● **Work task**: Beginning with the line containing "Values of Abstract" and ending with the last line, repeat the records exactly.
◇ ◇ ◇ ◇
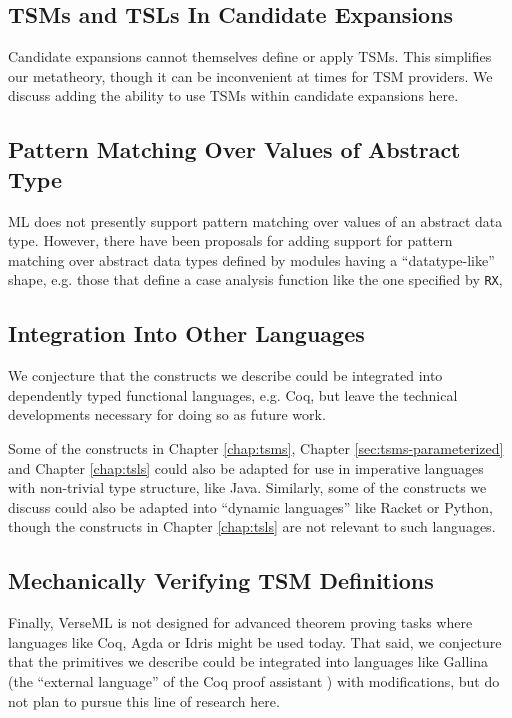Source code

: {\subsection{TSMs and TSLs In Candidate Expansions}\label{sec:tsms-in-expansions}


Candidate expansions cannot themselves define or apply TSMs. This simplifies our metatheory, though it can be inconvenient at times for TSM providers. We discuss adding the ability to use TSMs within candidate expansions here.

\subsection{Pattern Matching Over Values of Abstract Type}\label{sec:patterns-for-abstract-types}
ML does not presently support pattern matching over values of an abstract data type. However, there have been proposals for adding support for pattern matching over abstract data types defined by modules having a ``datatype-like'' shape, e.g. those that define a case analysis function like the one specified by \lstinline{RX}, %


\subsection{Integration Into Other Languages}\label{sec:integration}
We conjecture that the constructs we describe could be integrated into dependently typed functional languages, e.g. Coq, but leave the technical developments necessary for doing so as future work.

Some of the constructs in Chapter \ref{chap:tsms}, Chapter \ref{sec:tsms-parameterized} and Chapter \ref{chap:tsls} could also be adapted for use in imperative languages with non-trivial type structure, like Java. Similarly, some of the constructs we discuss could also be adapted into ``{dynamic languages}'' like Racket or Python, though the constructs in Chapter \ref{chap:tsls} are not relevant to such languages. 


\subsection{Mechanically Verifying TSM Definitions}\label{sec:verifying-tsms}
Finally, VerseML is not designed for advanced theorem proving tasks where languages like Coq, Agda or Idris might be used today. That said, we conjecture that the primitives we describe could be integrated into languages like Gallina (the ``external language'' of the Coq proof assistant  \cite{Coq:manual}) with  modifications, but do not plan to pursue this line of research here.

}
◇ ◇ ◇ ◇
● **Answer section**:
\subsection{Pattern Matching Over Values of Abstract Type}\label{sec:patterns-for-abstract-types}
ML does not presently support pattern matching over values of an abstract data type. However, there have been proposals for adding support for pattern matching over abstract data types defined by modules having a ``datatype-like'' shape, e.g. those that define a case analysis function like the one specified by \lstinline{RX}, %


\subsection{Integration Into Other Languages}\label{sec:integration}
We conjecture that the constructs we describe could be integrated into dependently typed functional languages, e.g. Coq, but leave the technical developments necessary for doing so as future work.

Some of the constructs in Chapter \ref{chap:tsms}, Chapter \ref{sec:tsms-parameterized} and Chapter \ref{chap:tsls} could also be adapted for use in imperative languages with non-trivial type structure, like Java. Similarly, some of the constructs we discuss could also be adapted into ``{dynamic languages}'' like Racket or Python, though the constructs in Chapter \ref{chap:tsls} are not relevant to such languages. 


\subsection{Mechanically Verifying TSM Definitions}\label{sec:verifying-tsms}
Finally, VerseML is not designed for advanced theorem proving tasks where languages like Coq, Agda or Idris might be used today. That said, we conjecture that the primitives we describe could be integrated into languages like Gallina (the ``external language'' of the Coq proof assistant  \cite{Coq:manual}) with  modifications, but do not plan to pursue this line of research here.

}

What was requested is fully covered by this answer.